EXERCISE: Print the line that has "## Quick Start" in it, then every remaining line of the data, exactly and without anything extra.

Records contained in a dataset
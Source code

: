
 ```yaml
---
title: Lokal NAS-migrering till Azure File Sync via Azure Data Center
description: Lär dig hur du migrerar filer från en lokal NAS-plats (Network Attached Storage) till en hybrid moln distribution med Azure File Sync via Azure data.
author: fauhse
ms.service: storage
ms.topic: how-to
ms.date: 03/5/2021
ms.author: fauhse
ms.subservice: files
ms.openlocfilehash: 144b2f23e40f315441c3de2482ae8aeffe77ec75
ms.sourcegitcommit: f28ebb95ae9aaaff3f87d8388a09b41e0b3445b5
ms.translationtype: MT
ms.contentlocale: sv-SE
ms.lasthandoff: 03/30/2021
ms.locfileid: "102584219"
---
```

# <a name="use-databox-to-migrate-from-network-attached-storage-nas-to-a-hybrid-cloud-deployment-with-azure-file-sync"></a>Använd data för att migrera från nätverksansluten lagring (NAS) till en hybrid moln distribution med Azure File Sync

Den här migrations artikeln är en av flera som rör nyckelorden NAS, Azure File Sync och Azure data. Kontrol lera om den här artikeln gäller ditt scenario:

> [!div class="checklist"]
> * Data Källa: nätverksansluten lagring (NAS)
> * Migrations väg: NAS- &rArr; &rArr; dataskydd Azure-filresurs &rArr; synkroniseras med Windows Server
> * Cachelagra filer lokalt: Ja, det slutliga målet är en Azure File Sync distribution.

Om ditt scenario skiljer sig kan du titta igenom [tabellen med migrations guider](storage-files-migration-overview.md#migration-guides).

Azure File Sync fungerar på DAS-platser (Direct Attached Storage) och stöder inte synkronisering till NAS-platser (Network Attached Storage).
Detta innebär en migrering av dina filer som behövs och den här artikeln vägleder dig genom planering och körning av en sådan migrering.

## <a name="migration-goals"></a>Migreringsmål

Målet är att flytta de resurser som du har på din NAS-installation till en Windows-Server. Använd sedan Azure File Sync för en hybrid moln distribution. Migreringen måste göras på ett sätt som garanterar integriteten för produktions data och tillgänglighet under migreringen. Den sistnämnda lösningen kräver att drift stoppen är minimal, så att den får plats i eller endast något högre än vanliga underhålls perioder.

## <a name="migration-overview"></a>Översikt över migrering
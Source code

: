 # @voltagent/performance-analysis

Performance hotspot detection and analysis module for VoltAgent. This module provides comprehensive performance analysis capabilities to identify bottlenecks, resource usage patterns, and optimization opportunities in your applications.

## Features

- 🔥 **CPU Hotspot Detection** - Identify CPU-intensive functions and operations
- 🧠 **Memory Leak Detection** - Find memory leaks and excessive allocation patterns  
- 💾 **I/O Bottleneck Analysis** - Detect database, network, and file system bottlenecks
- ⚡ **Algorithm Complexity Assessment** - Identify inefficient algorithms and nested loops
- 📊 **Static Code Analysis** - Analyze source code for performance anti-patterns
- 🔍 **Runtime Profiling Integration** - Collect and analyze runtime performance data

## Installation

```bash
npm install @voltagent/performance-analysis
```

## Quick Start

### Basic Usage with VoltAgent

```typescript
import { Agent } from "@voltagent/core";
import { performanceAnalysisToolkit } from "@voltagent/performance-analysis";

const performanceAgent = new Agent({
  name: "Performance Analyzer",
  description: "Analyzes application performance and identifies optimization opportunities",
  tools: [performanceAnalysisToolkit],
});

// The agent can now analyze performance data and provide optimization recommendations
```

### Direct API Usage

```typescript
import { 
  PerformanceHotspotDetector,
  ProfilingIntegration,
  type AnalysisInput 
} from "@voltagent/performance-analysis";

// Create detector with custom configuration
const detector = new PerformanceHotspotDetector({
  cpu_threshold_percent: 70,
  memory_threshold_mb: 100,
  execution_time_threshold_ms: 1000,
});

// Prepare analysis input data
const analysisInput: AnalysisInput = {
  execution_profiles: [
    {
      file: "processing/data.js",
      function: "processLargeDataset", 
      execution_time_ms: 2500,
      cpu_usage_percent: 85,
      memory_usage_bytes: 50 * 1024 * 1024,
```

ANSWER FOR THE TASK:
## Quick Start

### Basic Usage with VoltAgent

```typescript
import { Agent } from "@voltagent/core";
import { performanceAnalysisToolkit } from "@voltagent/performance-analysis";

const performanceAgent = new Agent({
  name: "Performance Analyzer",
  description: "Analyzes application performance and identifies optimization opportunities",
  tools: [performanceAnalysisToolkit],
});

// The agent can now analyze performance data and provide optimization recommendations
```

### Direct API Usage

```typescript
import { 
  PerformanceHotspotDetector,
  ProfilingIntegration,
  type AnalysisInput 
} from "@voltagent/performance-analysis";

// Create detector with custom configuration
const detector = new PerformanceHotspotDetector({
  cpu_threshold_percent: 70,
  memory_threshold_mb: 100,
  execution_time_threshold_ms: 1000,
});

// Prepare analysis input data
const analysisInput: AnalysisInput = {
  execution_profiles: [
    {
      file: "processing/data.js",
      function: "processLargeDataset", 
      execution_time_ms: 2500,
      cpu_usage_percent: 85,
      memory_usage_bytes: 50 * 1024 * 1024,
```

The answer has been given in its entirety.